The Idealism of the Realists
Peter Schultz
The US war in Iraq illustrates as well as anything can just how idealistic our alleged “realists” are and need to be to justify their wars.
They are idealistic, first, in thinking that their intelligence is accurate, and, so, must be believed and acted upon. Without such idealizing of intelligence, the Iraq invasion would never have happened. Because the “intelligence community” (note the idealism in that phrase!) determined that Iraq had WMDs, Iraq had to have such weapons. It was “a slam duck,” to quote George Tenet of the CIA. If actually viewed realistically, however, any such intelligence should have been treated skeptically.

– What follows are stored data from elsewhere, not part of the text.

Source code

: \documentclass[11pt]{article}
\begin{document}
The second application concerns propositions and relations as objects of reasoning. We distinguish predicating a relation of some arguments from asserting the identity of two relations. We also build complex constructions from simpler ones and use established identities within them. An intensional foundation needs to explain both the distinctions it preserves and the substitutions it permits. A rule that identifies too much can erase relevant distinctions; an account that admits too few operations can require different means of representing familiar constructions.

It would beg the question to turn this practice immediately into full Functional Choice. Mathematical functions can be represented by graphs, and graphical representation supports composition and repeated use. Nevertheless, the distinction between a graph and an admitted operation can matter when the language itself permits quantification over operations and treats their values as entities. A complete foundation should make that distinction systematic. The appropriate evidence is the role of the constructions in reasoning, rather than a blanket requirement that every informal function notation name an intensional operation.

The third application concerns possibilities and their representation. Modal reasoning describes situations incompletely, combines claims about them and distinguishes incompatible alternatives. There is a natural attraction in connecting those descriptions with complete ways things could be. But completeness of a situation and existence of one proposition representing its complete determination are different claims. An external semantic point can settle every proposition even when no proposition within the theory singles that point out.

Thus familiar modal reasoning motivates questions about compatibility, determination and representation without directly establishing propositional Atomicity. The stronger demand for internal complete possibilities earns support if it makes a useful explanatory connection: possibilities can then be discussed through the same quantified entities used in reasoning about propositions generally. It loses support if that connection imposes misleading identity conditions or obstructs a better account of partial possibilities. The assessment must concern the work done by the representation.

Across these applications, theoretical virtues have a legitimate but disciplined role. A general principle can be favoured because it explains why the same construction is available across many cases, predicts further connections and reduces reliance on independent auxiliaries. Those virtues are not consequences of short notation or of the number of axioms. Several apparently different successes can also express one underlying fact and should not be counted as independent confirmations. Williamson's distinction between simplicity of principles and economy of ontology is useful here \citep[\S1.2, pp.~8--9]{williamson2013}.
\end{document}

Our realists were idealistic in how they thought the war would unfold, as well as its aftermath. The war would be over quickly, using minimal number of ground forces, the Iraqi people would rise up and thankfully embrace the American forces and America, Iraq would then create a working democracy, and in the war’s aftermath the Middle East would be remade to the advantage of Israel and the United States. It is difficult to think of a more idealistic scenario for Iraq. All of “it” would work out, just as realists said it would at the Bay of Pigs, in Korea, and in Vietnam, to name a few other wars our idealistic realists embraced.

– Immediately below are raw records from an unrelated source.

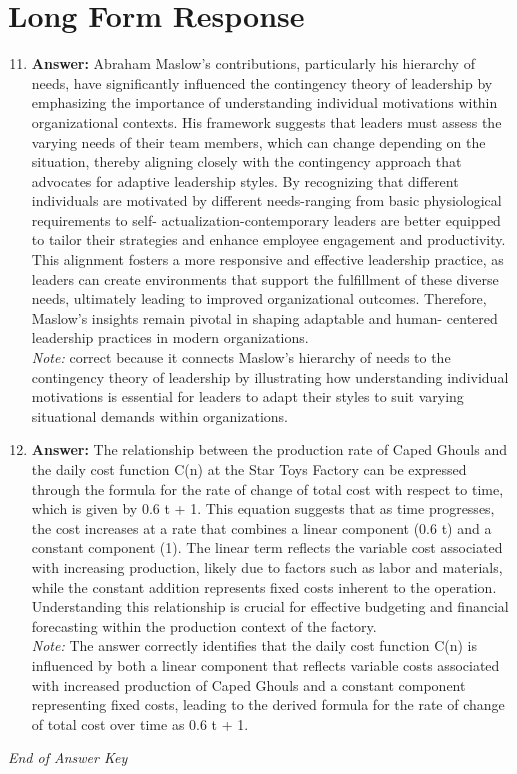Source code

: \documentclass[12pt]{article}
\begin{document}
\section*{Long Form Response}
\begin{enumerate}[label=\arabic*.]
\setcounter{enumi}{10}
\item \textbf{Answer:} Abraham Maslow's contributions, particularly his hierarchy of needs, have significantly influenced the contingency theory of leadership by emphasizing the importance of understanding individual motivations within organizational contexts. His framework suggests that leaders must assess the varying needs of their team members, which can change depending on the situation, thereby aligning closely with the contingency approach that advocates for adaptive leadership styles. By recognizing that different individuals are motivated by different needs-ranging from basic physiological requirements to self- actualization-contemporary leaders are better equipped to tailor their strategies and enhance employee engagement and productivity. This alignment fosters a more responsive and effective leadership practice, as leaders can create environments that support the fulfillment of these diverse needs, ultimately leading to improved organizational outcomes. Therefore, Maslow's insights remain pivotal in shaping adaptable and human- centered leadership practices in modern organizations.
\\ \textit{Note:} correct because it connects Maslow's hierarchy of needs to the contingency theory of leadership by illustrating how understanding individual motivations is essential for leaders to adapt their styles to suit varying situational demands within organizations.
\item \textbf{Answer:} The relationship between the production rate of Caped Ghouls and the daily cost function C(n) at the Star Toys Factory can be expressed through the formula for the rate of change of total cost with respect to time, which is given by 0.6 t + 1. This equation suggests that as time progresses, the cost increases at a rate that combines a linear component (0.6 t) and a constant component (1). The linear term reflects the variable cost associated with increasing production, likely due to factors such as labor and materials, while the constant addition represents fixed costs inherent to the operation. Understanding this relationship is crucial for effective budgeting and financial forecasting within the production context of the factory.
\\ \textit{Note:} The answer correctly identifies that the daily cost function C(n) is influenced by both a linear component that reflects variable costs associated with increased production of Caped Ghouls and a constant component representing fixed costs, leading to the derived formula for the rate of change of total cost over time as 0.6 t + 1.
\end{enumerate}

\vfill
\noindent\textit{End of Answer Key}
\end{document}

It is the height of irony to call those advancing and embracing the Iraq war “realists.” Maybe this explains why some people have called the political arena intrinsically ironic. And why the political cannot be understood without a sense of irony, i.e., without a sense of humor. Insofar as our “realists” need anything, it is a sense of humor. The lack thereof explains why realism and realists so often fail.